BRIEF - Word for word, copy out every line of the records, omitting each picture.

RECORD EXTRACTS -
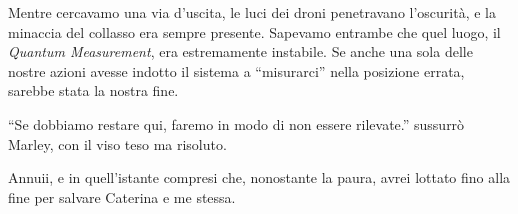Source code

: \begin{center}
\begin{minipage}{0.7\textwidth}
    \centering
\end{minipage}
\end{center}

Mentre cercavamo una via d'uscita, le luci dei droni penetravano l'oscurità, e la minaccia del collasso era sempre presente. Sapevamo entrambe che quel luogo, il \textit{Quantum Measurement}, era estremamente instabile. Se anche una sola delle nostre azioni avesse indotto il sistema a \enquote{misurarci} nella posizione errata, sarebbe stata la nostra fine.

\begin{dialogue}
 ``Se dobbiamo restare qui, faremo in modo di non essere rilevate.'' sussurrò Marley, con il viso teso ma risoluto.
\end{dialogue}
 Annuii, e in quell'istante compresi che, nonostante la paura, avrei lottato fino alla fine per salvare Caterina e me stessa.

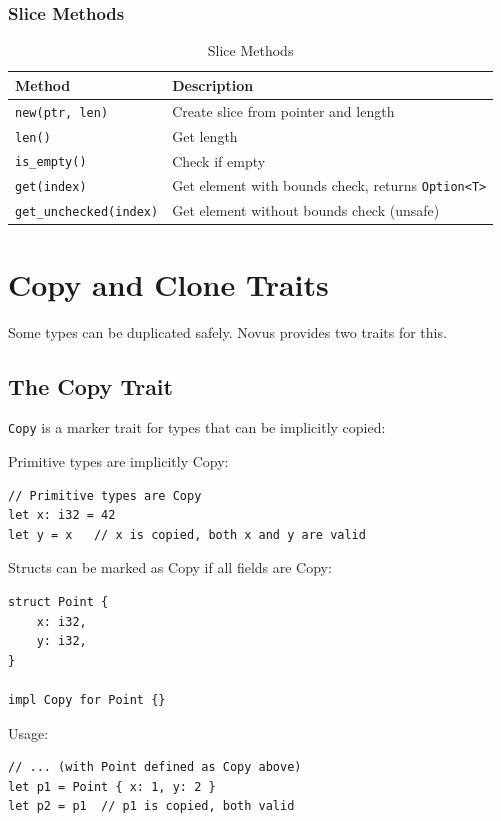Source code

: \subsubsection{Slice Methods}

\begin{table}[h]
\centering
\begin{tabular}{lp{8cm}}
\hline
\textbf{Method} & \textbf{Description} \\
\hline
\texttt{new(ptr, len)} & Create slice from pointer and length \\
\texttt{len()} & Get length \\
\texttt{is\_empty()} & Check if empty \\
\texttt{get(index)} & Get element with bounds check, returns \texttt{Option<T>} \\
\texttt{get\_unchecked(index)} & Get element without bounds check (unsafe) \\
\hline
\end{tabular}
\caption{Slice Methods}
\end{table}

\section{Copy and Clone Traits}

Some types can be duplicated safely. Novus provides two traits for this.

\subsection{The Copy Trait}

\texttt{Copy} is a marker trait for types that can be implicitly copied:

Primitive types are implicitly Copy:

\begin{lstlisting}
// Primitive types are Copy
let x: i32 = 42
let y = x   // x is copied, both x and y are valid
\end{lstlisting}

Structs can be marked as Copy if all fields are Copy:

\begin{lstlisting}
struct Point {
    x: i32,
    y: i32,
}

impl Copy for Point {}
\end{lstlisting}

Usage:

\begin{lstlisting}
// ... (with Point defined as Copy above)
let p1 = Point { x: 1, y: 2 }
let p2 = p1  // p1 is copied, both valid
\end{lstlisting}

ANSWER TO THIS PROBLEM -
Source code

: \begin{center}
\begin{minipage}{0.7\textwidth}
    \centering
\end{minipage}
\end{center}

Mentre cercavamo una via d'uscita, le luci dei droni penetravano l'oscurità, e la minaccia del collasso era sempre presente. Sapevamo entrambe che quel luogo, il \textit{Quantum Measurement}, era estremamente instabile. Se anche una sola delle nostre azioni avesse indotto il sistema a \enquote{misurarci} nella posizione errata, sarebbe stata la nostra fine.

\begin{dialogue}
 ``Se dobbiamo restare qui, faremo in modo di non essere rilevate.'' sussurrò Marley, con il viso teso ma risoluto.
\end{dialogue}
 Annuii, e in quell'istante compresi che, nonostante la paura, avrei lottato fino alla fine per salvare Caterina e me stessa.

Source code

: \subsubsection{Slice Methods}

\begin{table}[h]
\centering
\begin{tabular}{lp{8cm}}
\hline
\textbf{Method} & \textbf{Description} \\
\hline
\texttt{new(ptr, len)} & Create slice from pointer and length \\
\texttt{len()} & Get length \\
\texttt{is\_empty()} & Check if empty \\
\texttt{get(index)} & Get element with bounds check, returns \texttt{Option<T>} \\
\texttt{get\_unchecked(index)} & Get element without bounds check (unsafe) \\
\hline
\end{tabular}
\caption{Slice Methods}
\end{table}

\section{Copy and Clone Traits}

Some types can be duplicated safely. Novus provides two traits for this.

\subsection{The Copy Trait}

\texttt{Copy} is a marker trait for types that can be implicitly copied:

Primitive types are implicitly Copy:

\begin{lstlisting}
// Primitive types are Copy
let x: i32 = 42
let y = x   // x is copied, both x and y are valid
\end{lstlisting}

Structs can be marked as Copy if all fields are Copy:

\begin{lstlisting}
struct Point {
    x: i32,
    y: i32,
}

impl Copy for Point {}
\end{lstlisting}

Usage:

\begin{lstlisting}
// ... (with Point defined as Copy above)
let p1 = Point { x: 1, y: 2 }
let p2 = p1  // p1 is copied, both valid
\end{lstlisting}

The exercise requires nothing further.